### Exercise directions
All lines holding the word "được" are to be copied from the records beneath.

Records START

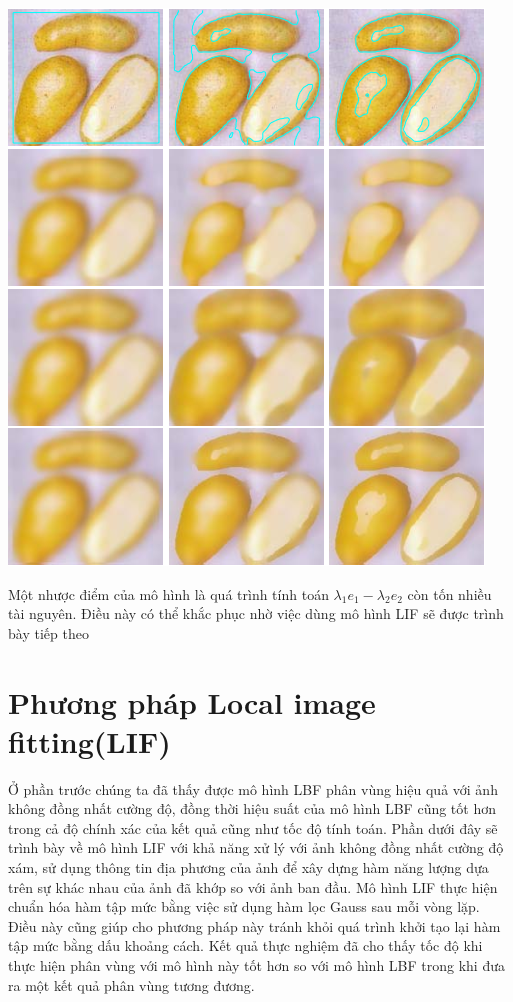 \documentclass[12pt,oneside,a4]{report}
\begin{document}
\begin{center}
\includegraphics[]{figure/denoise.png}
\end{center}

Một nhược điểm của mô hình là quá trình  tính toán $\lambda_1 e_1 -\lambda_2 e_2$ còn tốn nhiều tài nguyên. Điều này có thể khắc phục nhờ việc dùng mô hình LIF sẽ được trình bày tiếp theo
\section{Phương pháp Local image fitting(LIF)}
Ở phần trước chúng ta đã thấy được mô hình LBF phân vùng hiệu quả với ảnh không đồng nhất cường độ, đồng thời hiệu suất của mô hình LBF cũng tốt hơn trong cả độ chính xác của kết quả cũng như tốc độ tính toán. Phần dưới đây sẽ trình bày về mô hình LIF với khả năng xử lý với ảnh không đồng nhất cường độ xám, sử dụng thông tin địa phương của ảnh để xây dựng hàm năng lượng dựa trên sự khác nhau của ảnh đã khớp so với ảnh ban đầu. Mô hình LIF thực hiện chuẩn hóa hàm tập mức bằng việc sử dụng hàm lọc Gauss sau mỗi vòng lặp. Điều này cũng giúp cho phương pháp này tránh khỏi quá trình khởi tạo lại hàm tập mức bằng dấu khoảng cách. Kết quả thực nghiệm đã cho thấy tốc độ khi thực hiện phân vùng với mô hình này tốt hơn so với mô hình LBF trong khi đưa ra một kết quả phân vùng tương đương.
\end{document}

Records END

### Solved exercise
Một nhược điểm của mô hình là quá trình  tính toán $\lambda_1 e_1 -\lambda_2 e_2$ còn tốn nhiều tài nguyên. Điều này có thể khắc phục nhờ việc dùng mô hình LIF sẽ được trình bày tiếp theo
Ở phần trước chúng ta đã thấy được mô hình LBF phân vùng hiệu quả với ảnh không đồng nhất cường độ, đồng thời hiệu suất của mô hình LBF cũng tốt hơn trong cả độ chính xác của kết quả cũng như tốc độ tính toán. Phần dưới đây sẽ trình bày về mô hình LIF với khả năng xử lý với ảnh không đồng nhất cường độ xám, sử dụng thông tin địa phương của ảnh để xây dựng hàm năng lượng dựa trên sự khác nhau của ảnh đã khớp so với ảnh ban đầu. Mô hình LIF thực hiện chuẩn hóa hàm tập mức bằng việc sử dụng hàm lọc Gauss sau mỗi vòng lặp. Điều này cũng giúp cho phương pháp này tránh khỏi quá trình khởi tạo lại hàm tập mức bằng dấu khoảng cách. Kết quả thực nghiệm đã cho thấy tốc độ khi thực hiện phân vùng với mô hình này tốt hơn so với mô hình LBF trong khi đưa ra một kết quả phân vùng tương đương.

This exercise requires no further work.